**THE PROBLEM**
An exact reproduction of the records is required. Images must be left out.

Rendered images with source text:
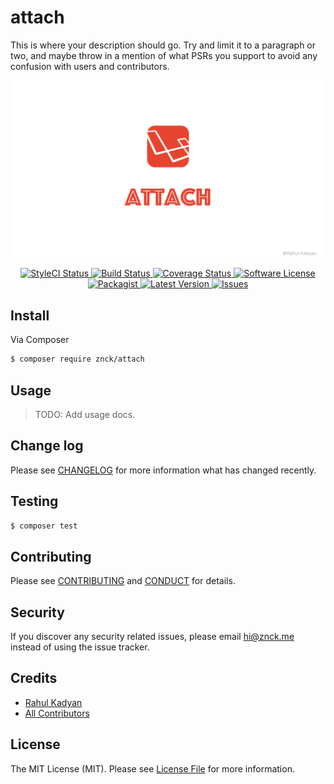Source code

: # attach

This is where your description should go. Try and limit it to a paragraph or two, and maybe throw in a mention of what
PSRs you support to avoid any confusion with users and contributors.

![attach](cover.png)

<p align="center">
  <a href="https://styleci.io/repos/59930684">
    <img src="https://styleci.io/repos/59930684/shield" alt="StyleCI Status" />
  </a>
  <a href="https://circleci.com/gh/znck/attach">
    <img src="https://circleci.com/gh/znck/attach.svg?style=svg" alt="Build Status" />
  </a>
  <a href="https://coveralls.io/github/znck/attach?branch=master">
    <img src="https://coveralls.io/repos/github/znck/attach/badge.svg?branch=master&style=flat-square" alt="Coverage Status" />
  </a>
  <a href="LICENSE">
    <img src="https://img.shields.io/badge/license-MIT-brightgreen.svg?style=flat-square" alt="Software License" />
  </a>
  <a href="https://packagist.org/packages/znck/attach">
    <img src="https://img.shields.io/packagist/v/znck/attach.svg?style=flat-square" alt="Packagist" />
  </a>
  <a href="https://github.com/znck/attach/releases">
    <img src="https://img.shields.io/github/release/znck/attach.svg?style=flat-square" alt="Latest Version" />
  </a>

  <a href="https://github.com/znck/attach/issues">
    <img src="https://img.shields.io/github/issues/znck/attach.svg?style=flat-square" alt="Issues" />
  </a>
</p>

## Install

Via Composer

``` bash
$ composer require znck/attach
```

## Usage

> TODO: Add usage docs.

## Change log

Please see [CHANGELOG](CHANGELOG.md) for more information what has changed recently.

## Testing

``` bash
$ composer test
```

## Contributing

Please see [CONTRIBUTING](CONTRIBUTING.md) and [CONDUCT](CONDUCT.md) for details.

## Security

If you discover any security related issues, please email hi@znck.me instead of using the issue tracker.

## Credits

- [Rahul Kadyan][link-author]
- [All Contributors][link-contributors]

## License

The MIT License (MIT). Please see [License File](LICENSE.md) for more information.

[link-author]: https://github.com/znck
[link-contributors]: ../../contributors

**SOLVED EXERCISE**
Source code

: # attach

This is where your description should go. Try and limit it to a paragraph or two, and maybe throw in a mention of what
PSRs you support to avoid any confusion with users and contributors.

![attach](cover.png)

<p align="center">
  <a href="https://styleci.io/repos/59930684">
    <img src="https://styleci.io/repos/59930684/shield" alt="StyleCI Status" />
  </a>
  <a href="https://circleci.com/gh/znck/attach">
    <img src="https://circleci.com/gh/znck/attach.svg?style=svg" alt="Build Status" />
  </a>
  <a href="https://coveralls.io/github/znck/attach?branch=master">
    <img src="https://coveralls.io/repos/github/znck/attach/badge.svg?branch=master&style=flat-square" alt="Coverage Status" />
  </a>
  <a href="LICENSE">
    <img src="https://img.shields.io/badge/license-MIT-brightgreen.svg?style=flat-square" alt="Software License" />
  </a>
  <a href="https://packagist.org/packages/znck/attach">
    <img src="https://img.shields.io/packagist/v/znck/attach.svg?style=flat-square" alt="Packagist" />
  </a>
  <a href="https://github.com/znck/attach/releases">
    <img src="https://img.shields.io/github/release/znck/attach.svg?style=flat-square" alt="Latest Version" />
  </a>

  <a href="https://github.com/znck/attach/issues">
    <img src="https://img.shields.io/github/issues/znck/attach.svg?style=flat-square" alt="Issues" />
  </a>
</p>

## Install

Via Composer

``` bash
$ composer require znck/attach
```

## Usage

> TODO: Add usage docs.

## Change log

Please see [CHANGELOG](CHANGELOG.md) for more information what has changed recently.

## Testing

``` bash
$ composer test
```

## Contributing

Please see [CONTRIBUTING](CONTRIBUTING.md) and [CONDUCT](CONDUCT.md) for details.

## Security

If you discover any security related issues, please email hi@znck.me instead of using the issue tracker.

## Credits

- [Rahul Kadyan][link-author]
- [All Contributors][link-contributors]

## License

The MIT License (MIT). Please see [License File](LICENSE.md) for more information.

[link-author]: https://github.com/znck
[link-contributors]: ../../contributors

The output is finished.